Arguments that the deal should be rejected because of its sidecar arrangements are invalid because joint sales agreements (JSAs) and shared service agreements are well within the law, the joint filing said. “Each of the agreements at issue here mirrors those the Commission has approved in multiple transactions over the last decade for a variety of broadcasters,” Sinclair and Tribune said. "The proposals here are compliant with FCC rules and policy and Petitioners have provided no justification for the Commission to use this transaction as a vehicle to change the law with respect to such arrangements." The JSAs “involve nothing more than the routine application of existing precedent” and should be approved, Howard Stirk said. “The great irony” of the deal’s opponents is that they claim to be promoting diversity and minority ownership while arguing against a transaction that would include divestitures to Howard Stirk, which is minority owned, Howard Stirk said.

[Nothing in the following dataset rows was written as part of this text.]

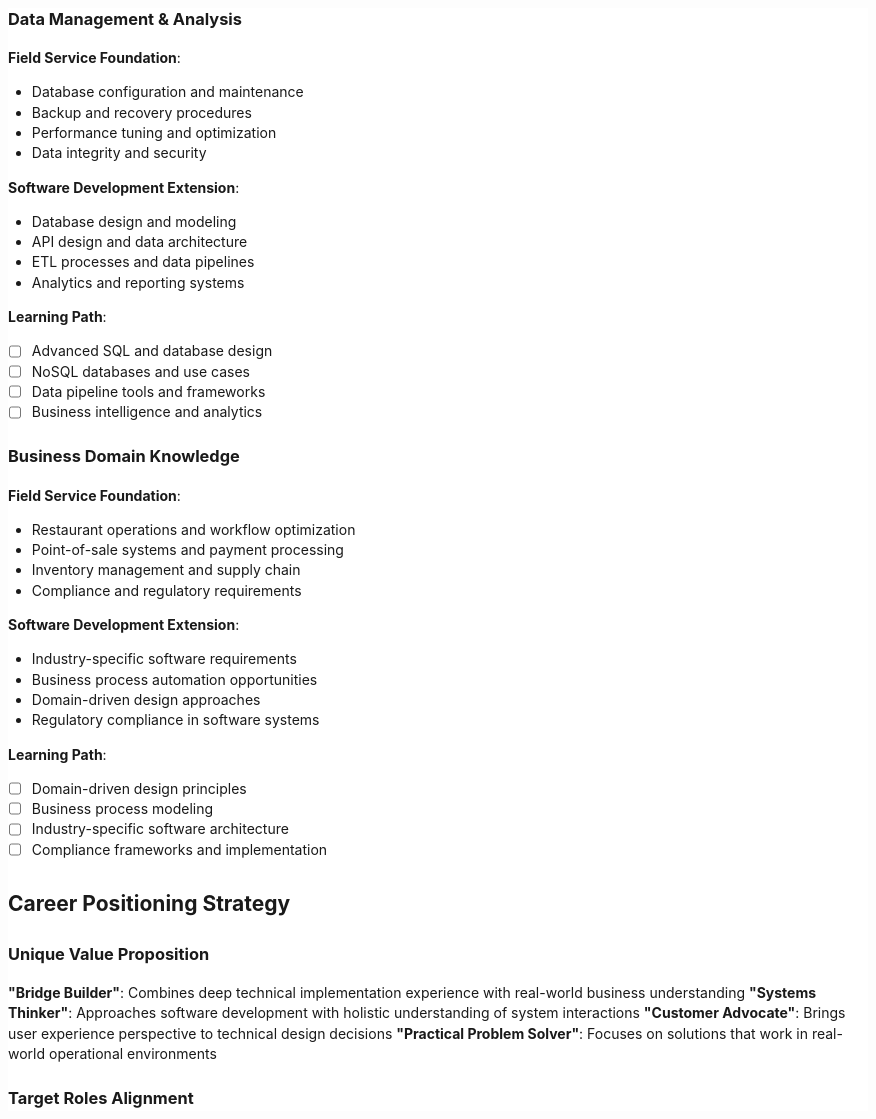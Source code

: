 ### Data Management & Analysis

**Field Service Foundation**:
- Database configuration and maintenance
- Backup and recovery procedures
- Performance tuning and optimization
- Data integrity and security

**Software Development Extension**:
- Database design and modeling
- API design and data architecture
- ETL processes and data pipelines
- Analytics and reporting systems

**Learning Path**:
- [ ] Advanced SQL and database design
- [ ] NoSQL databases and use cases
- [ ] Data pipeline tools and frameworks
- [ ] Business intelligence and analytics

### Business Domain Knowledge

**Field Service Foundation**:
- Restaurant operations and workflow optimization
- Point-of-sale systems and payment processing
- Inventory management and supply chain
- Compliance and regulatory requirements

**Software Development Extension**:
- Industry-specific software requirements
- Business process automation opportunities
- Domain-driven design approaches
- Regulatory compliance in software systems

**Learning Path**:
- [ ] Domain-driven design principles
- [ ] Business process modeling
- [ ] Industry-specific software architecture
- [ ] Compliance frameworks and implementation

## Career Positioning Strategy

### Unique Value Proposition
**"Bridge Builder"**: Combines deep technical implementation experience with real-world business understanding
**"Systems Thinker"**: Approaches software development with holistic understanding of system interactions
**"Customer Advocate"**: Brings user experience perspective to technical design decisions
**"Practical Problem Solver"**: Focuses on solutions that work in real-world operational environments

### Target Roles Alignment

Criticisms from Newsmax and others that the divestitures to Howard Stirk and others are at prices far below market value are based on flimsy evidence and don’t account for the complexities of pricing a station, Sinclair and Tribune said in a multipage footnote. “It is important to note that both the brokers and Petitioners are engaging in pure guesswork and have not performed any due diligence or reviewed specific market information or potential buyers,” Sinclair and Tribune said. Sinclair’s guarantee of financing in some of the deals is within the law, Sinclair and Tribune said. The broadcasters also targeted American Cable Association claims that numerous pieces of information were improperly withheld from the Sinclair/Tribune transaction approval documents. The “redaction of certain documents” is consistent with FCC precedent, Sinclair said.
It’s not inappropriate to approve the deal since Sinclair hasn’t specified which St. Louis station will be placed in the Sinclair Divestiture Trust or identified a specific buyer, Sinclair and Tribune said. All required information on the arrangement has been filed with the FCC, Sinclair and Tribune said. Delaying the deal over the trust plan would “be contrary to precedent and entirely negate the purpose of divestiture trusts,” they said.

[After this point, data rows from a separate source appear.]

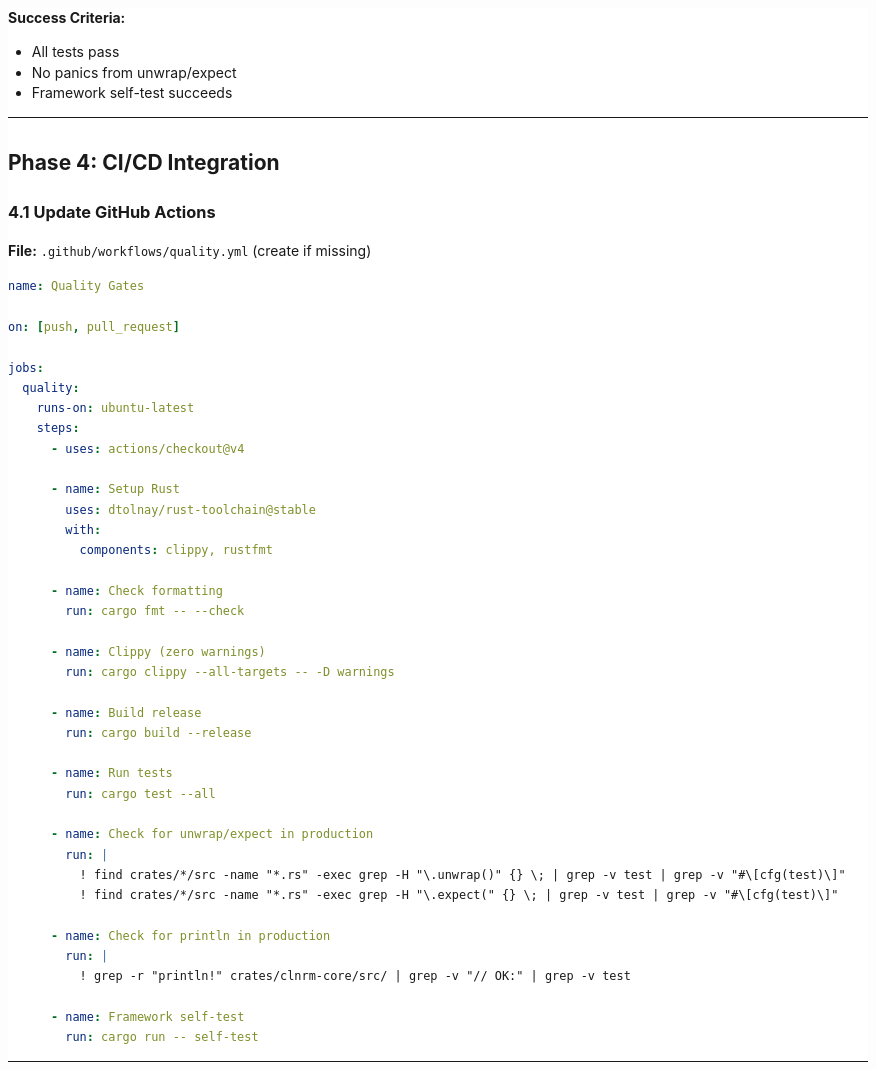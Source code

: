 **Success Criteria:**
- All tests pass
- No panics from unwrap/expect
- Framework self-test succeeds

---

## Phase 4: CI/CD Integration

### 4.1 Update GitHub Actions

**File:** `.github/workflows/quality.yml` (create if missing)

```yaml
name: Quality Gates

on: [push, pull_request]

jobs:
  quality:
    runs-on: ubuntu-latest
    steps:
      - uses: actions/checkout@v4

      - name: Setup Rust
        uses: dtolnay/rust-toolchain@stable
        with:
          components: clippy, rustfmt

      - name: Check formatting
        run: cargo fmt -- --check

      - name: Clippy (zero warnings)
        run: cargo clippy --all-targets -- -D warnings

      - name: Build release
        run: cargo build --release

      - name: Run tests
        run: cargo test --all

      - name: Check for unwrap/expect in production
        run: |
          ! find crates/*/src -name "*.rs" -exec grep -H "\.unwrap()" {} \; | grep -v test | grep -v "#\[cfg(test)\]"
          ! find crates/*/src -name "*.rs" -exec grep -H "\.expect(" {} \; | grep -v test | grep -v "#\[cfg(test)\]"

      - name: Check for println in production
        run: |
          ! grep -r "println!" crates/clnrm-core/src/ | grep -v "// OK:" | grep -v test

      - name: Framework self-test
        run: cargo run -- self-test
```

---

Objections to the combination based on its effect on localism and must-run segments “cherry-pick from less than 3% of the programming available on Sinclair stations,” Sinclair and Tribune said. The vast majority of local programming decisions of Sinclair-owned stations are made at the local station level, they said. “Nowhere do Petitioners provide any evidence (because they cannot) that Sinclair’s stations do not cover local issues at the local station level.” Sinclair’s stations “succeed in the marketplace precisely because they focus on the interests of the local communities they serve,” the filing said.
MVPD groups attacking the deal over the implications for retrans and anti-consolidation groups over size are recycling old arguments against rules they don’t like, Sinclair and Tribune said. “The majority of petitioners have improperly opted to rehash the same unsubstantiated arguments,” Sinclair said. Such objections are “rooted in unfounded assumptions, misunderstandings of law, ignorance of the modern media landscape, a desire to silence voices with which they disagree and, in many instances, blatant self-interest,” they said. “It is inappropriate for the Commission to base its decisions on assignment applications on the impact of such transactions on freely negotiated contractual rights and obligations,” Sinclair and Tribune said of retrans-based objections to the deal.

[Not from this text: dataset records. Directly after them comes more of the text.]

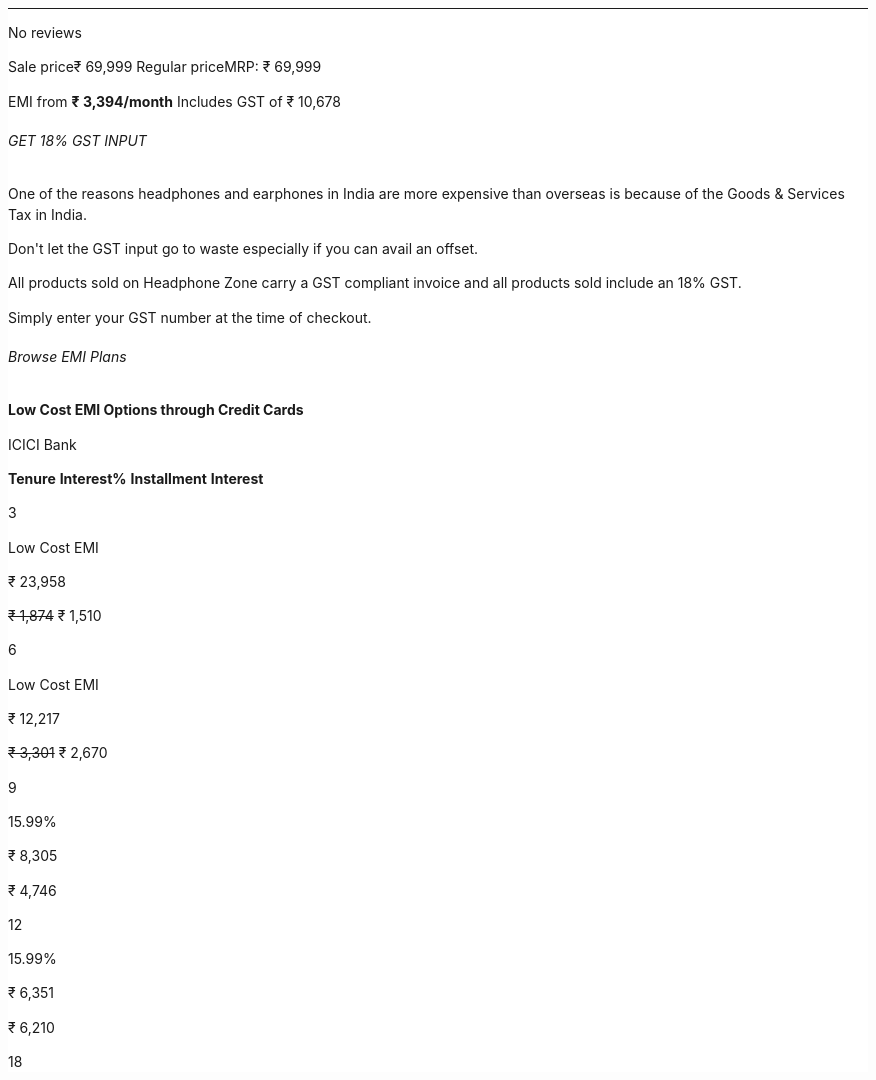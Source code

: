 * * *

No reviews 

Sale price₹ 69,999 Regular priceMRP: ₹ 69,999

EMI from **₹ 3,394/month** Includes GST of ₹ 10,678 

###### GET 18% GST INPUT

  

One of the reasons headphones and earphones in India are more expensive than overseas is because of the Goods & Services Tax in India.  
  
Don't let the GST input go to waste especially if you can avail an offset.  
  
All products sold on Headphone Zone carry a GST compliant invoice and all products sold include an 18% GST.  
  
Simply enter your GST number at the time of checkout. 

###### Browse EMI Plans

  
**Low Cost EMI Options through Credit Cards**  
  

ICICI Bank

**Tenure** **Interest%** **Installment** **Interest**

3

Low Cost EMI

₹ 23,958 

~~₹ 1,874~~ ₹ 1,510 

6

Low Cost EMI

₹ 12,217 

~~₹ 3,301~~ ₹ 2,670 

9

15.99%

₹ 8,305 

₹ 4,746 

12

15.99%

₹ 6,351 

₹ 6,210 

18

The Sinclair/Tribune opposition “fails to address” concerns about the transaction, said deal opponent Coalition to Save Local Media in a release. “This latest filing makes clear that Sinclair’s transaction is completely reliant on the reinstatement of the UHF discount,” the group said. FCC action on the merger is “premature” until the court rules, they said. “Nothing Sinclair has put forward in this process has changed the fact that this merger is not in the public interest and should be denied.”